As of July 2004, six churches in the country were providing shelter to refugee claimants:
* Notre Dame de Grace in Montreal is helping four Palestinians.
* Union United Church in Montreal is harbouring an Ethiopian mother and her three children.
* St. Andrew-Norwood United Church in Montreal is providing refuge to a Colombian family.
* The First Unitarian Congregation in Ottawa opened its doors to a Bangladeshi man.
* Calgary's St. Cecilia's Catholic Church is helping a Nigerian woman and her daughters.
* A Serbian woman is holed up in an Anglican Church shelter in Halifax.
The practice of giving sanctuary goes back to Biblical times and was codified in the fifth century AD, when Roman law guaranteed that churches could provide refuge, even for criminals.
"We, as a church, have a responsibility to protect people from unjust laws," United Church minister Daryll Gray told the Canadian Press.
Canada's sanctuary movement began in 1983, when a Guatemalan was given safe haven in a Montreal church and eventually granted a stay of deportation. Since then, Canadian churches have passed resolutions reaffirming the right of asylum, particularly for refugees who have been denied immigrant status. In the mid-nineties, The Council of Churches in Canada approved a United Church edict that "sanctuary is a place recognized as holy, a place of refuge. It is a sacred place where fugitives from the law have traditionally been secured by the church against arrest or violence."
There are no laws in Canada protecting church sanctity and until the March incident, Canadian police had been reluctant to breach it. France has adopted a law allowing police to break church sanctuaries, while British and American police have routinely gone in and taken people from churches.
Hundreds of people have sought sanctuary in Canadian churches since the eighties. It's a practice Immigration Minister Judy Sgro would like to stop.
"People shouldn't be allowed to hide anywhere," Sgro told the Canadian Press. "Nobody is exempt from the law."
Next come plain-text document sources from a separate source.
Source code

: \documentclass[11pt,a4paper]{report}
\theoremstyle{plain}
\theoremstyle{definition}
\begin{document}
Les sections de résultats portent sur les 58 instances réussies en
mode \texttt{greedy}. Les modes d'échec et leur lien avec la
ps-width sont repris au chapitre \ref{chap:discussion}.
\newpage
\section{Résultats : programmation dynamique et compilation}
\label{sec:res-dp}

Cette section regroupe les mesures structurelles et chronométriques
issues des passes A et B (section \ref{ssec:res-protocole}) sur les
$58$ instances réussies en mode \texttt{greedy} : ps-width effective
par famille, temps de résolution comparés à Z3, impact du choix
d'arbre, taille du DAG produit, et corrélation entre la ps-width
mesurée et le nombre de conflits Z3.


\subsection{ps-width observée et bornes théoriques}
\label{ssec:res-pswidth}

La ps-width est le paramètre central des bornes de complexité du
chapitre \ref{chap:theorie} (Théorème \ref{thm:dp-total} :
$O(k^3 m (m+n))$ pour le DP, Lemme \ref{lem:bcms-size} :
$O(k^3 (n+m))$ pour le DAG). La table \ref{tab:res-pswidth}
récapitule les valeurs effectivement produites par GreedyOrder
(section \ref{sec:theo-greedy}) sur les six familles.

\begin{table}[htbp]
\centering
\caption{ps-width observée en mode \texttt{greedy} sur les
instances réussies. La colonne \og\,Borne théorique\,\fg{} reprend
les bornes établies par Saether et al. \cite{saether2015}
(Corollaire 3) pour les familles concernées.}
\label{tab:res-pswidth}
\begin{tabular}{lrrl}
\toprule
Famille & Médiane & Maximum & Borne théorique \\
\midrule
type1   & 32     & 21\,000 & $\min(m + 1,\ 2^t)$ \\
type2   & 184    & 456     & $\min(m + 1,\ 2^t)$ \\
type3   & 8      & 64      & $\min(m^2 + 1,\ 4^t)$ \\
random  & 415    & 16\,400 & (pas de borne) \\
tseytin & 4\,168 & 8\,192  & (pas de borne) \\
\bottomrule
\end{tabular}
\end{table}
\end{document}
Sgro is meeting with church leaders to talk about the situation. She says she'd like them to come to her when there are extenuating refugee claims. Church leaders say they are forced to allow people to take refuge because the federal system for determining refugee status is flawed.
"Canada is not living up to its international obligations," says Rev. Chris Ferguson, spokesperson for justice issues for the United Church. Ferguson says churches do not believe they are breaking the law since they see it as a moral obligation to protect refugees.
Janet Dench of the Canadian Council for Refugees, a nonprofit organization that advocates on behalf of refugees, says the problem has become acute since 2002, when the government introduced a new Refugee Protection and Immigration Act. Refugee cases are now heard by one adjudicator, instead of two.
"At least if you got one bad adjudicator, it would be balanced off by a second person who was better at examining your case," Dench told CBC News Online. "The decisions are inconsistent and sometimes erroneous. Sometimes, two people with the same background are given different rulings."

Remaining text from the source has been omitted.